Eisenhower
The now nearly constant presidential rankings are a part of politics as entertainment, a 24-hour news cycle of history. We nearly engage in our own version of this, even if we decry it. And one way to do it is to obsess about the personality of presidents, constantly ranking and comparing them, a process largely framed by personality and our preference for choices that reflect our personal political preferences rather than a contextualized understanding of the individual.
That’s what I thought when I read this excerpt from a new book on Eisenhower. This is a well-known story among historians but maybe not so much by the general public.
At a White House stag dinner in February 1954, President Dwight Eisenhower shocked the new chief justice of the United States. Earl Warren was Eisenhower’s first appointment to the Supreme Court and had been sworn in just four months earlier. Only two months into his tenure, Warren had presided over oral arguments in the blockbuster school-segregation case Brown v. Board of Education. As of the dinner, the case was still under advisement. Yet Eisenhower seated Warren near one of the attorneys who had argued the case for the southern states, John W. Davis, and went out of his way to praise Davis as a great man. That alone would have made for an awkward evening. What happened next made it fateful. Over coffee, Eisenhower took Warren by the arm and asked him to consider the perspective of white parents in the Deep South. “These are not bad people,” the president said. “All they are concerned about is to see that their sweet little girls are not required to sit in school alongside some big black bucks.”

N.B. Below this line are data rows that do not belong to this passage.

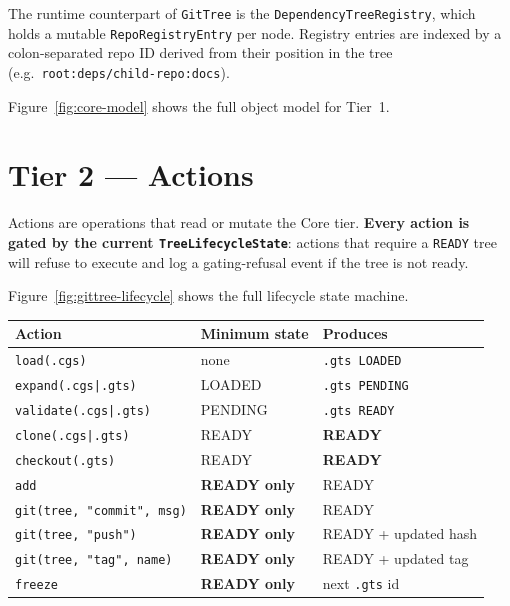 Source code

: The runtime counterpart of \texttt{GitTree} is the
\texttt{DependencyTreeRegistry}, which holds a mutable
\texttt{RepoRegistryEntry} per node.  Registry entries are indexed by a
colon-separated repo ID derived from their position in the tree (e.g.\
\texttt{root:deps/child-repo:docs}).

Figure~\ref{fig:core-model} shows the full object model for Tier~1.

\section{Tier 2 — Actions}
\label{sec:tier-actions}

Actions are operations that read or mutate the Core tier.  \textbf{Every
action is gated by the current \texttt{TreeLifecycleState}}: actions that
require a \texttt{READY} tree will refuse to execute and log a gating-refusal
event if the tree is not ready.

Figure~\ref{fig:gittree-lifecycle} shows the full lifecycle state machine.

\begin{center}
\begin{tabular}{lll}
\textbf{Action} & \textbf{Minimum state} & \textbf{Produces} \\
\hline
\texttt{load(.cgs)}                    & none        & \texttt{.gts LOADED} \\
\texttt{expand(.cgs|.gts)}             & LOADED      & \texttt{.gts PENDING} \\
\texttt{validate(.cgs|.gts)}           & PENDING     & \texttt{.gts READY} \\
\texttt{clone(.cgs|.gts)}              & READY       & \textbf{READY} \\
\texttt{checkout(.gts)}                & READY       & \textbf{READY} \\
\texttt{add}                           & \textbf{READY only} & READY \\
\texttt{git(tree, "commit", msg)}      & \textbf{READY only} & READY \\
\texttt{git(tree, "push")}             & \textbf{READY only} & READY + updated hash \\
\texttt{git(tree, "tag", name)}        & \textbf{READY only} & READY + updated tag \\
\texttt{freeze}                        & \textbf{READY only} & next \texttt{.gts} id \\
\hline
\end{tabular}
\end{center}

It was an appalling moment. Here was the president leaning on the chief justice about a pending case while using the racist terms of an overseer. Several of Eisenhower’s admirers have attempted to downplay the encounter, but reports confirm that he used racially charged language in private. The incident left such an impression that Warren recounted it in his memoirs some 20 years later. Ever decorous, he sanitized the slur from “black bucks” to “overgrown Negroes,” but in his biography, Super Chief, Bernard Schwartz, one of Warren’s confidants, recorded the actual phrase in all its rotten vinegar. Warren had been a prosecutor and a governor, and was no choirboy; he had heard bigoted language before. Yet as the chief justice, he embodied the impartiality of the entire federal judiciary. He was a man who believed in fairness and dignity. The president’s words had shaken him.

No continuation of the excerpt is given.